South Africa’s Kagiso Rabada celebrates the wicket of Australia’s Steve Smith during the second Test. Image Credit: Reuters

Cape Town: Australia respect the decision to allow Kagiso Rabada to feature in the rest of the Test series and the South African fast bowler’s participation is “exciting”, Australia spinner Nathan Lyon said on Tuesday.

Rabada successfully appealed against an International Cricket Council sanction for brushing the shoulder of Australia captain Steve Smith in the second Test, getting his punishment reduced from three demerit points to one.

That means he remains under the threshold of eight in the last 24 months, freeing him to play in the remaining two matches of the acrimonious series, which is poised at 1-1, starting in Cape Town on Thursday.

“It’s exciting, as Australian cricketers we always want to play against best and he is the No. 1 bowler in the world, so it will be a challenge for all of us that have to bat,” Lyon told reporters.

“The ICC has made their decision and we respect it, that’s their job. It’s not for me to sit here and say whether it is right or wrong. We have two massive Test matches to come and we will have to play at our best to beat South Africa.”
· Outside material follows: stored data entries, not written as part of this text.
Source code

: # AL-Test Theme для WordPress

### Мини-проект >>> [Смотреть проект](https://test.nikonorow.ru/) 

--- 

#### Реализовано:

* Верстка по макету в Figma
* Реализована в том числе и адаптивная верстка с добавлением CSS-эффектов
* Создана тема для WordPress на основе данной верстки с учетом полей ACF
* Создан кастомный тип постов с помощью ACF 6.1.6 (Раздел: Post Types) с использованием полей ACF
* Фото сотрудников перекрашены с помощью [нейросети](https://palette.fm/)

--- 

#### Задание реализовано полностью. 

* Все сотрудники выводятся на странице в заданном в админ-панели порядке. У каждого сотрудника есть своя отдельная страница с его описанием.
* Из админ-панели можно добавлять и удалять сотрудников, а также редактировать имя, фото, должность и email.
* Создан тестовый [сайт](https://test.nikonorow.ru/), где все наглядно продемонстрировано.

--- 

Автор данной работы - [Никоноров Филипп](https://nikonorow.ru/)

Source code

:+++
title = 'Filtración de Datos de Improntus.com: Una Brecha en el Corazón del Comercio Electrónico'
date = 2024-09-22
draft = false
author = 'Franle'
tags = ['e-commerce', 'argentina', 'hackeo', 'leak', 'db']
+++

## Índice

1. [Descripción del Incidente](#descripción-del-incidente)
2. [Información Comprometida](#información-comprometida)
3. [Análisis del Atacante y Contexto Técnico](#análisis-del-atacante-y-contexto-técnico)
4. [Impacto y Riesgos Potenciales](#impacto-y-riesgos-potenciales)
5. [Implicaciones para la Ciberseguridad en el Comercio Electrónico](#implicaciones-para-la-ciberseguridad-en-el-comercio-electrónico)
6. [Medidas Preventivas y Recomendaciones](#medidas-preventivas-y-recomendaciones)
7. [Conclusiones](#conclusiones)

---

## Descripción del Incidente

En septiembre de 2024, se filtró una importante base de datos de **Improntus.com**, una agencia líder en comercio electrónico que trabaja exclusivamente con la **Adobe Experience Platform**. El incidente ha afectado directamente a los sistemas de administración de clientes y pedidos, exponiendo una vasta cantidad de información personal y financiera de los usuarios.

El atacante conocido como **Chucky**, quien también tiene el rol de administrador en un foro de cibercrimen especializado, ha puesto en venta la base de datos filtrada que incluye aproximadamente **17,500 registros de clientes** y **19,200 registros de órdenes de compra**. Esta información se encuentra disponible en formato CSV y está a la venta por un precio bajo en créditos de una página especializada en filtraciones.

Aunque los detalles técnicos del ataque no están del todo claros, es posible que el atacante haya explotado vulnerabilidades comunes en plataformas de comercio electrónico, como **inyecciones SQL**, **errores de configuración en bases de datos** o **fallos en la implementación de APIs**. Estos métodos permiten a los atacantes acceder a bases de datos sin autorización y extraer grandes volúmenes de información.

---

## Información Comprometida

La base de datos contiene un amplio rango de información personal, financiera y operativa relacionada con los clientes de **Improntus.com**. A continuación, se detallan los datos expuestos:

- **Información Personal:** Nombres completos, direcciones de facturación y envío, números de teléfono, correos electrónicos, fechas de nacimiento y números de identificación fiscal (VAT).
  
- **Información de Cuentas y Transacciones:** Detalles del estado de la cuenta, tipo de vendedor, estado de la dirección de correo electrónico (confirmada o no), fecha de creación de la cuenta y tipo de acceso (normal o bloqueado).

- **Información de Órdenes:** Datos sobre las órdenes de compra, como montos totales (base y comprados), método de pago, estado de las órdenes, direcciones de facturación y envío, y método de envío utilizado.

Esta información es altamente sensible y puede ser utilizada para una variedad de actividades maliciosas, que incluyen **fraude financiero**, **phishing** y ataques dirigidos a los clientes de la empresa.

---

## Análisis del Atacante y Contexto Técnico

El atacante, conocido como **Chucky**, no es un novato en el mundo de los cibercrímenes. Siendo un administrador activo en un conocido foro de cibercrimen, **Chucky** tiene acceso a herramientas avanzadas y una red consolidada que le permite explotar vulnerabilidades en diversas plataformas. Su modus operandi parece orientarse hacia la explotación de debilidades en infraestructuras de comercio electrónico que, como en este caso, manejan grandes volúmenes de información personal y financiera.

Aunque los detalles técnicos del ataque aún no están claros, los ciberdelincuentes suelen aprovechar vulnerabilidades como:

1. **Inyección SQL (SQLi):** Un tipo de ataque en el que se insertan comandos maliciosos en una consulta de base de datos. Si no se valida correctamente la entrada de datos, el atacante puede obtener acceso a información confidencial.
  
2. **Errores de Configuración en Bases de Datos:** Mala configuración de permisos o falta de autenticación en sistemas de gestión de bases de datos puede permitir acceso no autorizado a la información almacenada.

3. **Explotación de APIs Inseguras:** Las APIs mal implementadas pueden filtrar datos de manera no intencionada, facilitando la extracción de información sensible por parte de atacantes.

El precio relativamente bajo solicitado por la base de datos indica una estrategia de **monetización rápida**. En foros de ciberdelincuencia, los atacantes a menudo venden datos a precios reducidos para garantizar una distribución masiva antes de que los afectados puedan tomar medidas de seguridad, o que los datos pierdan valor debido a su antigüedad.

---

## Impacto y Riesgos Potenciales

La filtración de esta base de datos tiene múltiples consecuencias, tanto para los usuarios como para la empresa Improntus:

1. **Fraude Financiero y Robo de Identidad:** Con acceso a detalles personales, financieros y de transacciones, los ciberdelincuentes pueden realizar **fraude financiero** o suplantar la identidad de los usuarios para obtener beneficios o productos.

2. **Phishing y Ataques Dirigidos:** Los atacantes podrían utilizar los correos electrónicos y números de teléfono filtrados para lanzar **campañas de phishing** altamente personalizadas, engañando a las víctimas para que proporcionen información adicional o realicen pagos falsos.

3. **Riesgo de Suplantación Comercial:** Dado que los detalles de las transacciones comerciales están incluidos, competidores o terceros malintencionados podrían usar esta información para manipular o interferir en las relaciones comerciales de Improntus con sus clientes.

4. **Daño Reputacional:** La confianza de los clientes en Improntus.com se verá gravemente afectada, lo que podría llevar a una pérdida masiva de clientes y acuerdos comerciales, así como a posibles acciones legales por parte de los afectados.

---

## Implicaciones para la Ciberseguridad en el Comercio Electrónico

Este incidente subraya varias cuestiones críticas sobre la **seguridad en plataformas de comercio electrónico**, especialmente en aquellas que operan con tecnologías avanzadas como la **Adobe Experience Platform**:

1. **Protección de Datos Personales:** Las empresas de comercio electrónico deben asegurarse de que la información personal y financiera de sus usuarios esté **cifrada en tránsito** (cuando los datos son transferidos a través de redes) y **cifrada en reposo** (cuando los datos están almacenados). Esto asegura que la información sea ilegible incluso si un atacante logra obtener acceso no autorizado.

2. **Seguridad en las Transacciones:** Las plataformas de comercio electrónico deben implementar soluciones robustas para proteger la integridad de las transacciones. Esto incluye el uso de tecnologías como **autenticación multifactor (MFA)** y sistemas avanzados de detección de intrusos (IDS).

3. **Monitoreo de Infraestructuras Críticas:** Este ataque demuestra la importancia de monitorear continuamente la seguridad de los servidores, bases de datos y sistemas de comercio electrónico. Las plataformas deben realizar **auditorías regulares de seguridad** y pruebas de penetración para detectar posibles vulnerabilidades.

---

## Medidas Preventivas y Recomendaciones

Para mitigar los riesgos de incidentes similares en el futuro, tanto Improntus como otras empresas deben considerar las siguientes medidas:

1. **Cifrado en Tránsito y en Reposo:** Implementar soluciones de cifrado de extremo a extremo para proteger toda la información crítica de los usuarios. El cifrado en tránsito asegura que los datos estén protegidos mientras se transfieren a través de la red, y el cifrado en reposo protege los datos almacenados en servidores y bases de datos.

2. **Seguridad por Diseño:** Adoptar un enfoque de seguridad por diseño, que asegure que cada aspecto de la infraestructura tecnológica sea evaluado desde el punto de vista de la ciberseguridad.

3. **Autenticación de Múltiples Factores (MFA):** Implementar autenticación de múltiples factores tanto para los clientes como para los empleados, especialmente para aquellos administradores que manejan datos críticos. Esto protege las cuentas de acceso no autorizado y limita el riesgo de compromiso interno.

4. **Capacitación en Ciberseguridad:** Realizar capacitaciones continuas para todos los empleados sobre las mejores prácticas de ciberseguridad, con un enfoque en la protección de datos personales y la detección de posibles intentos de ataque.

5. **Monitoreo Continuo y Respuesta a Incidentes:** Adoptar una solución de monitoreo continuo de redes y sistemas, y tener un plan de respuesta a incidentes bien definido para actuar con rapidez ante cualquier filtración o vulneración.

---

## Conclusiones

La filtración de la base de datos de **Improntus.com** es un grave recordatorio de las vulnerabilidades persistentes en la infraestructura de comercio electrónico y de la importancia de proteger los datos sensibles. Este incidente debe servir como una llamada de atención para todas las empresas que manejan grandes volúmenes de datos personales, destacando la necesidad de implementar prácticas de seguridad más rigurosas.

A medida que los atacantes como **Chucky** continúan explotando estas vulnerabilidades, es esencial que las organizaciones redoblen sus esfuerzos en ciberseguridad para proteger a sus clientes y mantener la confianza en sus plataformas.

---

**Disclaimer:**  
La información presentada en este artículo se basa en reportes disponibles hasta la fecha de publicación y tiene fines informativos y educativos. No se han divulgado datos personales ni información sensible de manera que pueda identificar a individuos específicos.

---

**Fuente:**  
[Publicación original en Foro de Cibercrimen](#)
Lyon said the Australians were only at 40 per cent in their six-wicket loss to South Africa in Port Elizabeth, which followed a comprehensive 118-run win for the touring side in Durban.

“We sat down and had a good debrief. If I am honest I thought we played at about 40 per cent in PE. Another 100 runs and it would have been a helluva Test match,” Lyon said.

“We will have a team meeting tonight to sit and discuss where we can better. The pitch is interesting, it looks a pretty good wicket. It’s a helluva series with two top teams going at it.”

Lyon had an excellent 2017 during which he took 63 wickets at an average of 23.55, but in this series each of his six dismissals have cost him close to 40 runs despite favourable conditions.

“I think I have played my role [in the series], but credit to South Africa, they have played me well on spinning wickets. I am just trying to hold up an end up and challenge these guys’ defences,” Lyon said.

All-rounder Mitchell Marsh (groin) and seamer Mitchell Starc (calf) came through training on Tuesday after overcoming niggles and are available for selection.

Rabada and Cricket South Africa appealed that finding on the basis that he didn’t deliberately bump into Smith. The appeal was upheld after an independent judicial hearing in Cape Town on Monday.

“The key issue is whether Mr. Rabada made ‘inappropriate and deliberate physical contact’ with Mr. Smith,” said judicial officer Mike Heron, who heard the appeal. “I am not ‘comfortably satisfied’ that Mr. Rabada intended to make contact and I therefore find him not guilty.”

Heron released his ruling on Tuesday.

For the Smith incident, Rabada was found guilty on a lesser charge but the punishment did not constitute a ban. He had already pleaded guilty to a second charge in Port Elizabeth, of shouting in Australia batsman David Warner’s face when he got him out. That also didn’t constitute enough demerit points for a ban.

While celebrating Smith’s wicket in the second Test, Rabada went down the pitch toward his teammates, bumping shoulders with Smith on the way. The contact was light, but the ICC recently brought in rules to stop any kind of physical contact between bowlers and batsmen in an effort to remove flashpoints in games.

“I consider the conduct was inappropriate, lacked respect for his fellow player and involved non-deliberate and minor contact,” Heron said in a statement Tuesday.